What do you – the epitome of ‘todays author’ – and Leo Tolstoy, Virginia Woolf and Ernest Hemingway have in common?
Its hard to believe that some of my favourite and internationally respected authors suffered lapses in their ability to think of the next thing to write. I take comfort that I share something in the tormented creative space with Hemingway.
Writers block can cripple a scene, suck your creativity dry and leave you disillusioned and dispirited. Staring at the blank page or screen and pretending you are writing something by slowly tapping out the words “I have nothing to say” makes things even worse.

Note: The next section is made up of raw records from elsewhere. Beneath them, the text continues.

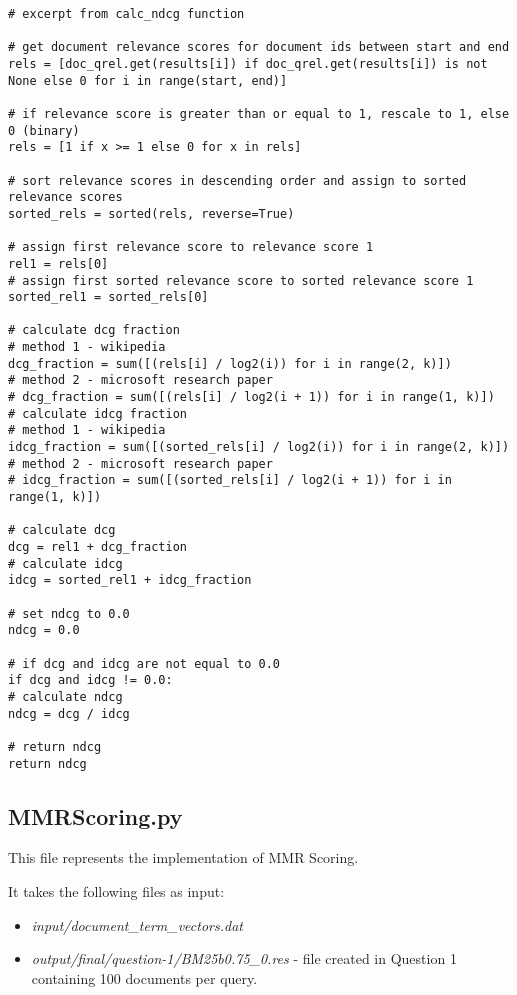 \documentclass{article} %
\begin{document}
\begin{lstlisting}[style=Python]
# excerpt from calc_ndcg function

# get document relevance scores for document ids between start and end
rels = [doc_qrel.get(results[i]) if doc_qrel.get(results[i]) is not None else 0 for i in range(start, end)]

# if relevance score is greater than or equal to 1, rescale to 1, else 0 (binary)
rels = [1 if x >= 1 else 0 for x in rels]

# sort relevance scores in descending order and assign to sorted relevance scores
sorted_rels = sorted(rels, reverse=True)

# assign first relevance score to relevance score 1
rel1 = rels[0]
# assign first sorted relevance score to sorted relevance score 1
sorted_rel1 = sorted_rels[0]

# calculate dcg fraction
# method 1 - wikipedia
dcg_fraction = sum([(rels[i] / log2(i)) for i in range(2, k)])
# method 2 - microsoft research paper
# dcg_fraction = sum([(rels[i] / log2(i + 1)) for i in range(1, k)])
# calculate idcg fraction
# method 1 - wikipedia
idcg_fraction = sum([(sorted_rels[i] / log2(i)) for i in range(2, k)])
# method 2 - microsoft research paper
# idcg_fraction = sum([(sorted_rels[i] / log2(i + 1)) for i in range(1, k)])

# calculate dcg
dcg = rel1 + dcg_fraction
# calculate idcg
idcg = sorted_rel1 + idcg_fraction

# set ndcg to 0.0
ndcg = 0.0

# if dcg and idcg are not equal to 0.0
if dcg and idcg != 0.0:
# calculate ndcg
ndcg = dcg / idcg

# return ndcg
return ndcg
\end{lstlisting}

\subsection*{MMRScoring.py \cite{carbonell1998use}}

This file represents the implementation of MMR Scoring.

It takes the following files as input:

\begin{itemize}
    \item \textit{input/document\_term\_vectors.dat}
    \item \textit{output/final/question-1/BM25b0.75\_0.res} - file created in Question 1 containing 100 documents per query.
\end{itemize}
\end{document}
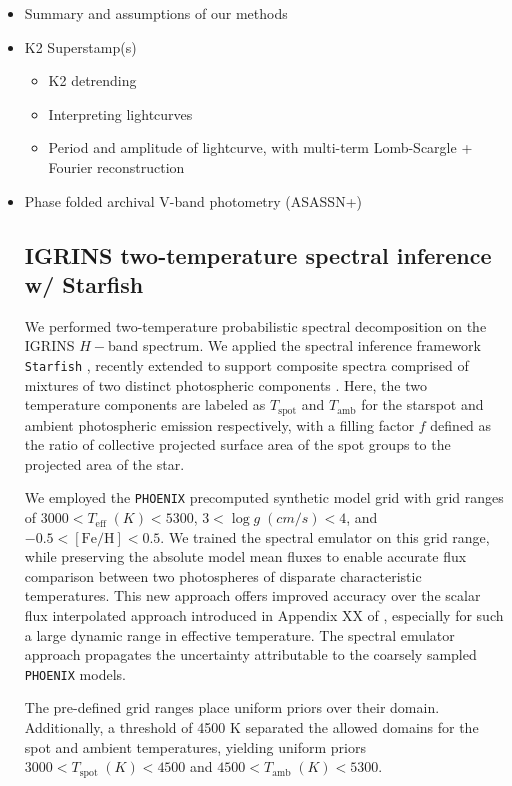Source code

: \documentclass[twocolumn]{emulateapj}%
\begin{document}
\begin{itemize}
\item Summary and assumptions of our methods
\item K2 Superstamp(s)
\begin{itemize}
  \item K2 detrending
  \item Interpreting lightcurves
  \item Period and amplitude of lightcurve, with multi-term Lomb-Scargle + Fourier reconstruction
\end{itemize}
\item Phase folded archival V-band photometry (ASASSN+)
\subsection{IGRINS two-temperature spectral inference w/ Starfish}

We performed two-temperature probabilistic spectral decomposition on the IGRINS $H-$band spectrum.  We applied the spectral inference framework \texttt{Starfish} \citep{czekala15}, recently extended to support composite spectra comprised of mixtures of two distinct photospheric components \citep{2017ApJ...836..200G}.  Here, the two temperature components are labeled as $T_{\mathrm{spot}}$ and $T_{\mathrm{amb}}$ for the starspot and ambient photospheric emission respectively, with a filling factor $f$ defined as the ratio of collective projected surface area of the spot groups to the projected area of the star.

We employed the \texttt{PHOENIX} precomputed synthetic model grid with grid ranges of $3000 < T_{\mathrm{eff}} \; (K) < 5300 $, $3 < \log{g \;(cm/s)}  < 4 $, and $ -0.5 <  [\mathrm{Fe}/\mathrm{H}] <0.5$.  We trained the spectral emulator \citep{czekala15} on this grid range, while preserving the absolute model mean fluxes to enable accurate flux comparison between two photospheres of disparate characteristic temperatures.  This new approach offers improved accuracy over the scalar flux interpolated approach introduced in Appendix XX of \citet{2017ApJ...836..200G}, especially for such a large dynamic range in effective temperature.  The spectral emulator approach propagates the uncertainty attributable to the coarsely sampled \texttt{PHOENIX} models.

The pre-defined grid ranges place uniform priors over their domain.  Additionally, a threshold of 4500 K separated the allowed domains for the spot and ambient temperatures, yielding uniform priors $3000 < T_{\mathrm{spot}} \; (K) < 4500 $ and $4500 < T_{\mathrm{amb}} \; (K) < 5300$.


\end{itemize}
\end{document}
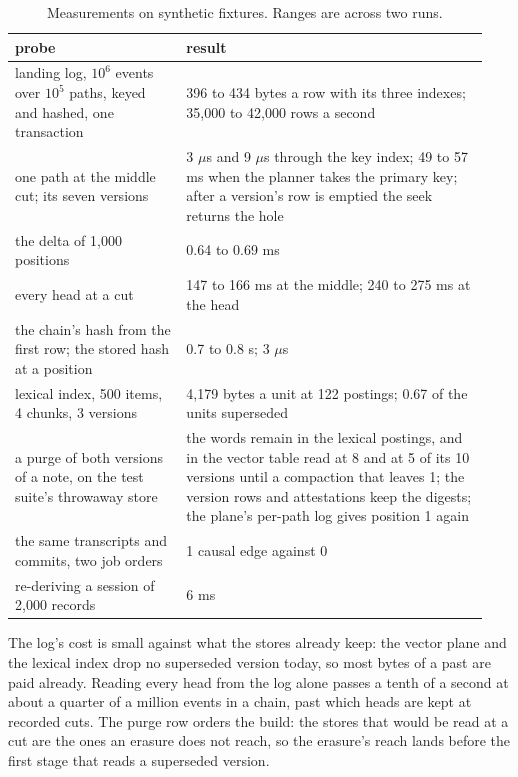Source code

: \documentclass[11pt]{article}
\theoremstyle{plain}
\theoremstyle{definition}
\begin{document}
\begin{table}[t]
\centering
\small
\begin{tabular}{@{}p{0.34\linewidth}p{0.60\linewidth}@{}}
\toprule
probe & result \\
\midrule
landing log, $10^6$ events over $10^5$ paths, keyed and hashed, one transaction &
  396 to 434 bytes a row with its three indexes; 35{,}000 to 42{,}000 rows a second \\
one path at the middle cut; its seven versions & 3 $\mu$s and 9 $\mu$s through the key index;
  49 to 57 ms when the planner takes the primary key; after a version's row is emptied the
  seek returns the hole \\
the delta of 1{,}000 positions & 0.64 to 0.69 ms \\
every head at a cut & 147 to 166 ms at the middle; 240 to 275 ms at the head \\
the chain's hash from the first row; the stored hash at a position & 0.7 to 0.8 s; 3 $\mu$s \\
lexical index, 500 items, 4 chunks, 3 versions &
  4{,}179 bytes a unit at 122 postings; 0.67 of the units superseded \\
a purge of both versions of a note, on the test suite's throwaway store &
  the words remain in the lexical postings, and in the vector table read at 8 and at 5 of its 10
  versions until a compaction that leaves 1; the version rows and attestations keep the
  digests; the plane's per-path log gives position 1 again \\
the same transcripts and commits, two job orders & 1 causal edge against 0 \\
re-deriving a session of 2{,}000 records & 6 ms \\
\bottomrule
\end{tabular}
\caption{Measurements on synthetic fixtures. Ranges are across two runs.}\label{tab:measure}
\end{table}

The log's cost is small against what the stores already keep: the vector plane and the lexical
index drop no superseded version today, so most bytes of a past are paid already. Reading every
head from the log alone passes a tenth of a second at about a quarter of a million events in a
chain, past which heads are kept at recorded cuts. The purge row orders the build: the stores
that would be read at a cut are the ones an erasure does not reach, so the erasure's reach lands
before the first stage that reads a superseded version.
\end{document}
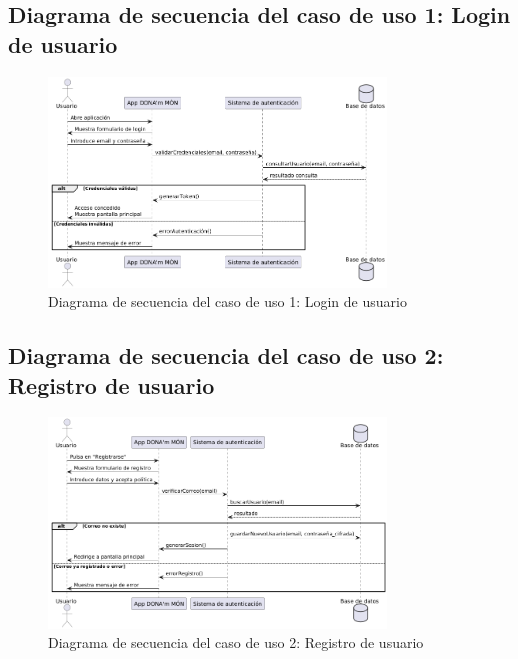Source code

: \subsection{Diagrama de secuencia del caso de uso 1: Login de usuario}
\begin{figure}[H]
    \centering
    \includegraphics[width=0.8\textwidth]{figs/caso1.png}
    \caption{Diagrama de secuencia del caso de uso 1: Login de usuario}
\end{figure}

\clearpage
\subsection{Diagrama de secuencia del caso de uso 2: Registro de usuario}
\begin{figure}[H]
    \centering
    \includegraphics[width=0.8\textwidth]{figs/caso2.png}
    \caption{Diagrama de secuencia del caso de uso 2: Registro de usuario}
\end{figure}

Although it may seem negative, the way to dig oneself out of the writers block is to continue writing… anything.. “I am nothing. I know nothing. I am rubbish.” will serve as the starting point for better quality words – really. Julia Cameron, author of The Artists Way, encourages this freestyle flow of emotional outpouring in order to push through the blockages and allow the muse to retake her place with your imagination. Countless writers have followed her methods over the last two decades and as painful and confronting as some of the exercises laid out may be, none can complain that they suffer from writers block again.
Poet William Stafford advises writers who say they have Writer’s Block that “There is no such thing as writer’s block for writers whose standards are low enough.” It was here I realised that the blockage is an internal switch which only the individual can monitor or change.
Writers block is the low point at which the self critic takes charge, feeding on the writer’s insecurities and self doubt fuelled by fear. Fear can be one of the main ingredients feeding writers block or the base of writing reluctance and, if left unaddressed, can lead to writer’s paralysis and creative death.
Fear has been said to stand for False Expectations Appearing Real – however – for the person in the grips of this emotion, it is difficult to logically speak to them about expectations, perceptions and reality, given the mind cannot distinguish between them.
For most writers, fear appears as a deep, dark, sick feeling of self doubt – ugly voices and feelings of low self worth as they rear their very real heads, taunting and criticising. Julia Cameron’s method maintains that writers should face the voices behind the fear, naming the specifics and analysing the reality of each. For many, fears are a lot smaller issues than the elaborate stories built around them.
It is through acknowledging that fear is driving the blockages and recognising the specifics behind the fear, that the writer can move through and beyond this paralysing state.
So write, and keep writing – even if you are voicing your fears. You are in good company while you do.